(Pictures paired with source code)
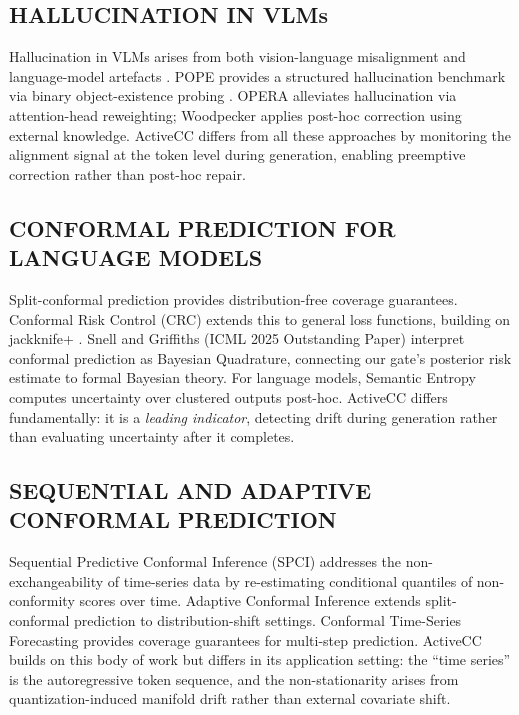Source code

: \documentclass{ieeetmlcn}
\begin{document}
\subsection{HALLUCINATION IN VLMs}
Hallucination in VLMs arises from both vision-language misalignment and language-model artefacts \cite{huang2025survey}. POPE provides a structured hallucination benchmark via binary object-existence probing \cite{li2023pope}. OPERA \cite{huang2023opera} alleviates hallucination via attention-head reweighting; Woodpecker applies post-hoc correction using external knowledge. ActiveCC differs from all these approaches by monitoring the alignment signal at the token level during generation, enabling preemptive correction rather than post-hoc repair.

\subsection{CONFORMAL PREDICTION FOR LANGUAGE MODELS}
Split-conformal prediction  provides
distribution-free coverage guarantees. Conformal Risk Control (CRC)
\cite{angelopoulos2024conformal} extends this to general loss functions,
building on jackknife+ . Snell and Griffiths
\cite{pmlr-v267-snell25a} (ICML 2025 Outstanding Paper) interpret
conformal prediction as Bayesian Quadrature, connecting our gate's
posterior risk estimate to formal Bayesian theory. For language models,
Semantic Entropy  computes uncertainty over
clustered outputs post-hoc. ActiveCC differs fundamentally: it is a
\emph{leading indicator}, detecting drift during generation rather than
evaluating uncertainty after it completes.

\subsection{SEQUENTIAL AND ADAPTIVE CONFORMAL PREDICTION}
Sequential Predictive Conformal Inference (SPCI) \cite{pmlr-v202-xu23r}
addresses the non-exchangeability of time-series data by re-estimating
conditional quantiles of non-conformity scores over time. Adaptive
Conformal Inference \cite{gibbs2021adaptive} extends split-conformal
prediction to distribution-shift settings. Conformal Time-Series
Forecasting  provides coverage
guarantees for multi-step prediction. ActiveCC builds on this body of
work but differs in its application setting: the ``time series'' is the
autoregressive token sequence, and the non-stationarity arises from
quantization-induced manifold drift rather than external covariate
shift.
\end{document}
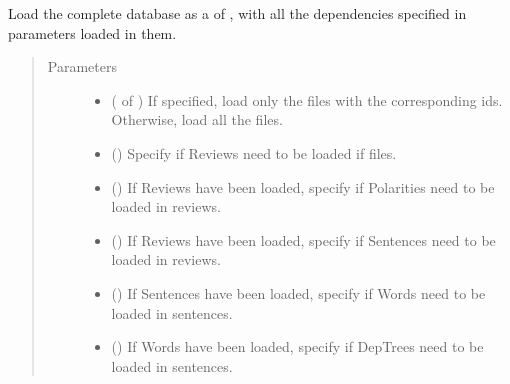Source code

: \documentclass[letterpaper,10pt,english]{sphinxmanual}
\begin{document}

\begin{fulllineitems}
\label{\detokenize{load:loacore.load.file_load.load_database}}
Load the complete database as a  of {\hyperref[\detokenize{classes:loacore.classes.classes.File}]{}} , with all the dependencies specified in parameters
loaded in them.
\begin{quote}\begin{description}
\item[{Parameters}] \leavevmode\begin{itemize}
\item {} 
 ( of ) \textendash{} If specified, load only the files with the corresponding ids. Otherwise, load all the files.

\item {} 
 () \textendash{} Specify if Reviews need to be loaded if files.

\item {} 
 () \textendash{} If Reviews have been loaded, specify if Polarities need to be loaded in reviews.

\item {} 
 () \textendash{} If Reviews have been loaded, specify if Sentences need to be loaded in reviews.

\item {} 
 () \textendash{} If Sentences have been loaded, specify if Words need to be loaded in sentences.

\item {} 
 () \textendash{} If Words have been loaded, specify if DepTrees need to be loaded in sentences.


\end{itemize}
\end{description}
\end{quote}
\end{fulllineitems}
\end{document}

* _WORK REQUEST_
Leave out the images and transcribe all the records exactly.

* _SOLUTION TO THIS PROBLEM_
Source code

: \documentclass{ieeetmlcn}
\begin{document}
\subsection{HALLUCINATION IN VLMs}
Hallucination in VLMs arises from both vision-language misalignment and language-model artefacts \cite{huang2025survey}. POPE provides a structured hallucination benchmark via binary object-existence probing \cite{li2023pope}. OPERA \cite{huang2023opera} alleviates hallucination via attention-head reweighting; Woodpecker applies post-hoc correction using external knowledge. ActiveCC differs from all these approaches by monitoring the alignment signal at the token level during generation, enabling preemptive correction rather than post-hoc repair.

\subsection{CONFORMAL PREDICTION FOR LANGUAGE MODELS}
Split-conformal prediction  provides
distribution-free coverage guarantees. Conformal Risk Control (CRC)
\cite{angelopoulos2024conformal} extends this to general loss functions,
building on jackknife+ . Snell and Griffiths
\cite{pmlr-v267-snell25a} (ICML 2025 Outstanding Paper) interpret
conformal prediction as Bayesian Quadrature, connecting our gate's
posterior risk estimate to formal Bayesian theory. For language models,
Semantic Entropy  computes uncertainty over
clustered outputs post-hoc. ActiveCC differs fundamentally: it is a
\emph{leading indicator}, detecting drift during generation rather than
evaluating uncertainty after it completes.

\subsection{SEQUENTIAL AND ADAPTIVE CONFORMAL PREDICTION}
Sequential Predictive Conformal Inference (SPCI) \cite{pmlr-v202-xu23r}
addresses the non-exchangeability of time-series data by re-estimating
conditional quantiles of non-conformity scores over time. Adaptive
Conformal Inference \cite{gibbs2021adaptive} extends split-conformal
prediction to distribution-shift settings. Conformal Time-Series
Forecasting  provides coverage
guarantees for multi-step prediction. ActiveCC builds on this body of
work but differs in its application setting: the ``time series'' is the
autoregressive token sequence, and the non-stationarity arises from
quantization-induced manifold drift rather than external covariate
shift.
\end{document}
Source code

: \documentclass[letterpaper,10pt,english]{sphinxmanual}
\begin{document}

\begin{fulllineitems}
\label{\detokenize{load:loacore.load.file_load.load_database}}
Load the complete database as a  of {\hyperref[\detokenize{classes:loacore.classes.classes.File}]{}} , with all the dependencies specified in parameters
loaded in them.
\begin{quote}\begin{description}
\item[{Parameters}] \leavevmode\begin{itemize}
\item {} 
 ( of ) \textendash{} If specified, load only the files with the corresponding ids. Otherwise, load all the files.

\item {} 
 () \textendash{} Specify if Reviews need to be loaded if files.

\item {} 
 () \textendash{} If Reviews have been loaded, specify if Polarities need to be loaded in reviews.

\item {} 
 () \textendash{} If Reviews have been loaded, specify if Sentences need to be loaded in reviews.

\item {} 
 () \textendash{} If Sentences have been loaded, specify if Words need to be loaded in sentences.

\item {} 
 () \textendash{} If Words have been loaded, specify if DepTrees need to be loaded in sentences.


\end{itemize}
\end{description}
\end{quote}
\end{fulllineitems}
\end{document}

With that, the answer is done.